▶ What is expected
Please output exactly the lines of the material from the first through the line containing "Signalen tillhandahölls i", and nothing more.

▶ Source records
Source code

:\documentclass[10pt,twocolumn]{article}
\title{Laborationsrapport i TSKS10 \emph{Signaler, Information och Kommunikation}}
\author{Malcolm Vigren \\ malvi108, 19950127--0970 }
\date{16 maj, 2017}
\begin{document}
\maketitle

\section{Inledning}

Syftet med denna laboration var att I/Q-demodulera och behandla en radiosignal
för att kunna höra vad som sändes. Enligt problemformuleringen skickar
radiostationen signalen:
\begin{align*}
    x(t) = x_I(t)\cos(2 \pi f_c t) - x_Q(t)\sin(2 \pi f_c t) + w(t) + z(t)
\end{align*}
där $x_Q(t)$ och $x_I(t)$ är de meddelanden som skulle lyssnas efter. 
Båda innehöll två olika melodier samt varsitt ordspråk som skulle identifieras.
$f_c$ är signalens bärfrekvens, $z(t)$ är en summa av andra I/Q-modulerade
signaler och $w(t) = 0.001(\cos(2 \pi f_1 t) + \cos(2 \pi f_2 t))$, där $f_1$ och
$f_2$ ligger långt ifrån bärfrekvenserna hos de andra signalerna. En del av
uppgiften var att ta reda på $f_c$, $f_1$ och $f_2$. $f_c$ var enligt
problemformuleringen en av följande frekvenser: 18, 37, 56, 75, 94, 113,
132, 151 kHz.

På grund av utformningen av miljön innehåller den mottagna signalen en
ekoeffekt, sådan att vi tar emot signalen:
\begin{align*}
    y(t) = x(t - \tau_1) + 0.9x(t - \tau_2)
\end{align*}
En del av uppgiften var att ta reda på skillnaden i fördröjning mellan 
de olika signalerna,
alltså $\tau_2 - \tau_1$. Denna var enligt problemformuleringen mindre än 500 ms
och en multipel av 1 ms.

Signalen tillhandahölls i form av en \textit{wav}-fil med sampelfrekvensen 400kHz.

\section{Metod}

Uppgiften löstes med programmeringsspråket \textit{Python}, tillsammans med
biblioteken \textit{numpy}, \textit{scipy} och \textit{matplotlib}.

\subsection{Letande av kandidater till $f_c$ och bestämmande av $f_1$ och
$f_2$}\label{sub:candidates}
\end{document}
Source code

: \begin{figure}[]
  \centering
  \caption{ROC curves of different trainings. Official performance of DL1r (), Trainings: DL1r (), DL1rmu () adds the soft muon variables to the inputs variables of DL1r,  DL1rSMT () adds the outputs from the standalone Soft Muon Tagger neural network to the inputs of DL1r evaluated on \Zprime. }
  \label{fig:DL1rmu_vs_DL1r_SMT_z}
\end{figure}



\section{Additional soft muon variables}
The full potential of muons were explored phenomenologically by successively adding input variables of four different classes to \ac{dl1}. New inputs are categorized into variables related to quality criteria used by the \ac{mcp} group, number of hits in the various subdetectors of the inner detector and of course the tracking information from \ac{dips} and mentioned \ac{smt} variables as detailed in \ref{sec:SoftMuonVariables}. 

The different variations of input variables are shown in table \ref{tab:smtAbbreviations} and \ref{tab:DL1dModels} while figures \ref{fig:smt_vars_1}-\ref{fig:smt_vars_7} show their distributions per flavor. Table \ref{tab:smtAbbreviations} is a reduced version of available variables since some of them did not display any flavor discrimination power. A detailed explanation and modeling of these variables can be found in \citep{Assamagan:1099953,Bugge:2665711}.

▶ Answer to this problem
Source code

:\documentclass[10pt,twocolumn]{article}
\title{Laborationsrapport i TSKS10 \emph{Signaler, Information och Kommunikation}}
\author{Malcolm Vigren \\ malvi108, 19950127--0970 }
\date{16 maj, 2017}
\begin{document}
\maketitle

\section{Inledning}

Syftet med denna laboration var att I/Q-demodulera och behandla en radiosignal
för att kunna höra vad som sändes. Enligt problemformuleringen skickar
radiostationen signalen:
\begin{align*}
    x(t) = x_I(t)\cos(2 \pi f_c t) - x_Q(t)\sin(2 \pi f_c t) + w(t) + z(t)
\end{align*}
där $x_Q(t)$ och $x_I(t)$ är de meddelanden som skulle lyssnas efter. 
Båda innehöll två olika melodier samt varsitt ordspråk som skulle identifieras.
$f_c$ är signalens bärfrekvens, $z(t)$ är en summa av andra I/Q-modulerade
signaler och $w(t) = 0.001(\cos(2 \pi f_1 t) + \cos(2 \pi f_2 t))$, där $f_1$ och
$f_2$ ligger långt ifrån bärfrekvenserna hos de andra signalerna. En del av
uppgiften var att ta reda på $f_c$, $f_1$ och $f_2$. $f_c$ var enligt
problemformuleringen en av följande frekvenser: 18, 37, 56, 75, 94, 113,
132, 151 kHz.

På grund av utformningen av miljön innehåller den mottagna signalen en
ekoeffekt, sådan att vi tar emot signalen:
\begin{align*}
    y(t) = x(t - \tau_1) + 0.9x(t - \tau_2)
\end{align*}
En del av uppgiften var att ta reda på skillnaden i fördröjning mellan 
de olika signalerna,
alltså $\tau_2 - \tau_1$. Denna var enligt problemformuleringen mindre än 500 ms
och en multipel av 1 ms.

Signalen tillhandahölls i form av en \textit{wav}-fil med sampelfrekvensen 400kHz.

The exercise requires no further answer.